It’s a win-win for you (steady work!) and for the fleet receiving it (why not get ahead of problems before they turn into downtime?).

But despite all of our glorious literature about how great PMs are and why shops should aim to take over PM work for fleets, we suddenly came to a cold realization.

We’ve never actually talked about how to get that work.

Let’s say you want to handle the PMs for a medium-sized fleet whose trucks you see now and then. How do you approach that fleet manager and start a conversation that ends with you taking over their preventive maintenance?

Or…let’s say you’re driving home from a grocery run and spot a battered-looking semi in the lot. That person needs PM work! How would you broach the subject?

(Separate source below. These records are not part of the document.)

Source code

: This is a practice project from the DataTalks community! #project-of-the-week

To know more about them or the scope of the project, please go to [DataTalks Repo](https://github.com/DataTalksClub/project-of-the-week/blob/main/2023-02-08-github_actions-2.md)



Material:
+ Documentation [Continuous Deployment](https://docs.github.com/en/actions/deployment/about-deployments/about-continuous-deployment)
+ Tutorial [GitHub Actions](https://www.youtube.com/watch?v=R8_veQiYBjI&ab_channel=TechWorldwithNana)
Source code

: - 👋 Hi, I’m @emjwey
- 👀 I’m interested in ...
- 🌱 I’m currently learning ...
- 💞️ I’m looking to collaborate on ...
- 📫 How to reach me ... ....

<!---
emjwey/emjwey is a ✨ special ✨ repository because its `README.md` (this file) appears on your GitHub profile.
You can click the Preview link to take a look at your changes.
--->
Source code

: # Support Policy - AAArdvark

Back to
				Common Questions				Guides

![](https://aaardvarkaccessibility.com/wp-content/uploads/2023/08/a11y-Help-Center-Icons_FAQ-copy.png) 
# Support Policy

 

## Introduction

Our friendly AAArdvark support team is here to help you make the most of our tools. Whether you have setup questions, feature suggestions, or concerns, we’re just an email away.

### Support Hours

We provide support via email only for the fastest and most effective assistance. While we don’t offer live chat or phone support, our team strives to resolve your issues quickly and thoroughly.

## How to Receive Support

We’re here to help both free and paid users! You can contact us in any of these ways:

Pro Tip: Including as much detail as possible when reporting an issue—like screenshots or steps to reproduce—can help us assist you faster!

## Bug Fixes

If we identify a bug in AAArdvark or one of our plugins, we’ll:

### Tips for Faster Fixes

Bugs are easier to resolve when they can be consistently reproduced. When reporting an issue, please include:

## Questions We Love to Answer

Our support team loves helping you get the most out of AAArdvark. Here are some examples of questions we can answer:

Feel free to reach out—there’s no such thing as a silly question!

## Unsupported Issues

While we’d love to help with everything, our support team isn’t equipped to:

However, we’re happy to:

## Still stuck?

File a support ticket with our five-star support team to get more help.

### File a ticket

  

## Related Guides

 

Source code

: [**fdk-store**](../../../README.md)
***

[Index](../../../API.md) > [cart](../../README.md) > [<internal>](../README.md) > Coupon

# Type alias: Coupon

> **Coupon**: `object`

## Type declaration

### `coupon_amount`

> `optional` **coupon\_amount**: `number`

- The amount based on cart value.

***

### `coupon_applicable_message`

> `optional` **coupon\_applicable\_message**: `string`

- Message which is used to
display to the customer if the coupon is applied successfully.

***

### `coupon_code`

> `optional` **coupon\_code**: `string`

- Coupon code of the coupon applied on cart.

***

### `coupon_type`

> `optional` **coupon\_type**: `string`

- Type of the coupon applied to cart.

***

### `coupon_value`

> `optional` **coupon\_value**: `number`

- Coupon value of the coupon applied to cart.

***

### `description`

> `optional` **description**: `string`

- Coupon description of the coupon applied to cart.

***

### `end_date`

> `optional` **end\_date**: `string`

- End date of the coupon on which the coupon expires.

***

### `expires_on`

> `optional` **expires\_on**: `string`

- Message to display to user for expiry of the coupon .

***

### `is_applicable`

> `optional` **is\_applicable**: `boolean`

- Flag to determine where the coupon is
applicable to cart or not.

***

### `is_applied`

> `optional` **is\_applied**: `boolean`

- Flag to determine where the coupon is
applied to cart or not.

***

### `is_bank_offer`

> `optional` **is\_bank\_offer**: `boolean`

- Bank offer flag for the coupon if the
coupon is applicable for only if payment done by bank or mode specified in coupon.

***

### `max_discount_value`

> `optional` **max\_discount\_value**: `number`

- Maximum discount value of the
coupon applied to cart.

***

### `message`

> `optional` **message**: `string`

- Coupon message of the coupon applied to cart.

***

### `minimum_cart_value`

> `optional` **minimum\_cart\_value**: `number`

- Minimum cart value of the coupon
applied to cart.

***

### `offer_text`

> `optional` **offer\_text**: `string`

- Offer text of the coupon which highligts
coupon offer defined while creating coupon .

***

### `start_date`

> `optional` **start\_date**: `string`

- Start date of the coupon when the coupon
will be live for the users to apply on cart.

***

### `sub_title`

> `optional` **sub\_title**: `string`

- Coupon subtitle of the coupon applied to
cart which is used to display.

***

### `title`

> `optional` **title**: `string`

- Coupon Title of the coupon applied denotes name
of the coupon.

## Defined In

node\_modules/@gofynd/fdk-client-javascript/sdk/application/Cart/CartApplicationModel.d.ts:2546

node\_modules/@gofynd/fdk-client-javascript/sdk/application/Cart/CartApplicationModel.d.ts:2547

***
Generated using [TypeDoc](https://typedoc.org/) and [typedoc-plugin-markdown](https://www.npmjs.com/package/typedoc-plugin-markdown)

To gather some ideas, we sat down with four awesome people:

Jacob Findlay, co-founder and CEO of Fullbay;
Chris O’Brien, COO of Fullbay and former fleet manager of Shamrock;
Troy Willich, President/Owner of TDI;
Brian Still, Executive Vice President of TDI

We burrowed deep into the minds of these four gentlemen to learn more about the philosophy behind preventive maintenance, what fleets want, and ultimately how to offer that service.

You want to secure PM work?

Here’s how to do it.

REMEMBER THE RELATIONSHIP

Before embarking on this epic quest, remember one thing: you aren’t just securing work for yourself or making a fleet safer. You’re creating a relationship or deepening an existing one.

If you follow our blog, you know we talk a lot about relationships with customers. This is particularly critical when you’re asking a fleet manager or owner to hand over their maintenance duties to you.

Most private fleets operate on razor-thin margins; it only takes one breakdown or one delay to cause catastrophic damage to the business. By taking on their PM work, you’re saying to them, We’ll give you more uptime and fewer breakdowns. They’re entrusting you with that business, and if you don’t deliver, well, they’re gonna go elsewhere.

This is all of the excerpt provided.